▸ HOW TO COMPLETE THIS TASK
If a line in the records contains the string "theoremstyle", show that line.
↓↓↓
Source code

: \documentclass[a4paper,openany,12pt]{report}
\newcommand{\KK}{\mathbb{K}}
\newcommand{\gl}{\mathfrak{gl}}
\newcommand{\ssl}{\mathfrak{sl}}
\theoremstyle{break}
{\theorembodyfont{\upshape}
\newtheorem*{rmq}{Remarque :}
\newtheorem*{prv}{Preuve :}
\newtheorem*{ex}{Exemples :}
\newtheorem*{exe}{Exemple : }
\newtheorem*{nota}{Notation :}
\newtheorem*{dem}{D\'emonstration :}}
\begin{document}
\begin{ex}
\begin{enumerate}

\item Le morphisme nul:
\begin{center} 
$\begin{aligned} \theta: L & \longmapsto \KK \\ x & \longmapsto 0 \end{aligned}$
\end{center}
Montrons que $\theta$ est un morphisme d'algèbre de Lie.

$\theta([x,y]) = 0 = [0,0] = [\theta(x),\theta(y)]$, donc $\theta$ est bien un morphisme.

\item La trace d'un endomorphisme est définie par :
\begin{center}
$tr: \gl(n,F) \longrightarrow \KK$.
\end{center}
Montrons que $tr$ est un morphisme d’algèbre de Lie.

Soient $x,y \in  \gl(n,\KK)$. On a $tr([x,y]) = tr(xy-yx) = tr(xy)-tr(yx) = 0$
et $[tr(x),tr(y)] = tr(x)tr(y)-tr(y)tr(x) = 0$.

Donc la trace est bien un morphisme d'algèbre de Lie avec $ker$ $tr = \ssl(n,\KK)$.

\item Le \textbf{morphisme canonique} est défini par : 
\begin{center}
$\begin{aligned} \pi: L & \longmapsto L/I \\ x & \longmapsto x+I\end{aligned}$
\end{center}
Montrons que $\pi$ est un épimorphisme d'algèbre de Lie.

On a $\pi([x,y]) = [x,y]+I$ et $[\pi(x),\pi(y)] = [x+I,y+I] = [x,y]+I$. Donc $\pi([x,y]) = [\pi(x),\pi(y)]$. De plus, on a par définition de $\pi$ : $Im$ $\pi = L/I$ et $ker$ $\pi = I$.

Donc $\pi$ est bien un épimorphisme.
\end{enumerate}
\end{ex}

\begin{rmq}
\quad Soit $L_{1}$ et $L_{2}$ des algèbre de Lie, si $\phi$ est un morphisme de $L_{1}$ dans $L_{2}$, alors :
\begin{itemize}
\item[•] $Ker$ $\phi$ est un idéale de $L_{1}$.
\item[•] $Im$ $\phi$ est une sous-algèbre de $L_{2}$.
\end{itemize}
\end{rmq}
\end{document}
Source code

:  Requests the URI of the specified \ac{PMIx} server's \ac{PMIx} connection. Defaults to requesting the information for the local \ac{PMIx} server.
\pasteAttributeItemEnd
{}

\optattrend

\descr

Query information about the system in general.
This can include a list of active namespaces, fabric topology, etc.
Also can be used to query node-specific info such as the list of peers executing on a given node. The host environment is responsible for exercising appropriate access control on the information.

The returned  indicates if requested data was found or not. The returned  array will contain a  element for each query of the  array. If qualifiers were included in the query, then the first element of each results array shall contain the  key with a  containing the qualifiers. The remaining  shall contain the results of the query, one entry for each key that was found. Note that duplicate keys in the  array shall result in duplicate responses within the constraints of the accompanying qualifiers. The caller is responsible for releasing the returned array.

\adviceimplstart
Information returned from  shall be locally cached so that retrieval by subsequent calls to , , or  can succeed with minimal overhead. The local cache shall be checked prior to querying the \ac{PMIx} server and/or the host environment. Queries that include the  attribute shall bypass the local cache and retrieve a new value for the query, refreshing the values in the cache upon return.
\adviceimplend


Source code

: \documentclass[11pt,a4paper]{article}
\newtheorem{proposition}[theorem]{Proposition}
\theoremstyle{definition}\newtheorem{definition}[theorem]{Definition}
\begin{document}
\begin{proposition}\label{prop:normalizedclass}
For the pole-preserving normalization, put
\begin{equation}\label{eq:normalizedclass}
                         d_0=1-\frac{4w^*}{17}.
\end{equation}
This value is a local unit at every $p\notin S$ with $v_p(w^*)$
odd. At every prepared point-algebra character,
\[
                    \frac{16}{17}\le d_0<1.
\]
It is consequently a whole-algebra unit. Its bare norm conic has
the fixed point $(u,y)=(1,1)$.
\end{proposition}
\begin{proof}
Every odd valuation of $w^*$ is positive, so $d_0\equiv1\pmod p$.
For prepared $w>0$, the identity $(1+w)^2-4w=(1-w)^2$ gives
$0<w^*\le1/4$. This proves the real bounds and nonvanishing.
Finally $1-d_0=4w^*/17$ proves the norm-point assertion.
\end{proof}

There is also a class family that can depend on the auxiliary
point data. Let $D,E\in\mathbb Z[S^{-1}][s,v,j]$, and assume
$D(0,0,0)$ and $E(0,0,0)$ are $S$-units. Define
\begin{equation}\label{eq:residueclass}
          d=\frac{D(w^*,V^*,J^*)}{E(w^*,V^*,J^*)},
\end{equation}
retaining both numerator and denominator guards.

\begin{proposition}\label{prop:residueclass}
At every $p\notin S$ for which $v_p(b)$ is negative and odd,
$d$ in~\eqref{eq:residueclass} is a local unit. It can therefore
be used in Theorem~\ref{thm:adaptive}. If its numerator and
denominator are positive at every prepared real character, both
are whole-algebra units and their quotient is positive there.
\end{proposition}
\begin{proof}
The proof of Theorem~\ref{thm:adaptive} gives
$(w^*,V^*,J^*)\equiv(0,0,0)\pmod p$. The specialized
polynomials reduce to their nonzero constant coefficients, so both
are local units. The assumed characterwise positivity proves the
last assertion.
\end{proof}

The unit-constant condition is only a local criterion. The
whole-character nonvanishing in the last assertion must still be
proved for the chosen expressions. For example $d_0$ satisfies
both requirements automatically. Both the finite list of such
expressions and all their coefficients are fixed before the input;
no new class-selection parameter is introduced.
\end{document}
↑↑↑
▸ ANSWER BOX
\theoremstyle{break}
\theoremstyle{definition}\newtheorem{definition}[theorem]{Definition}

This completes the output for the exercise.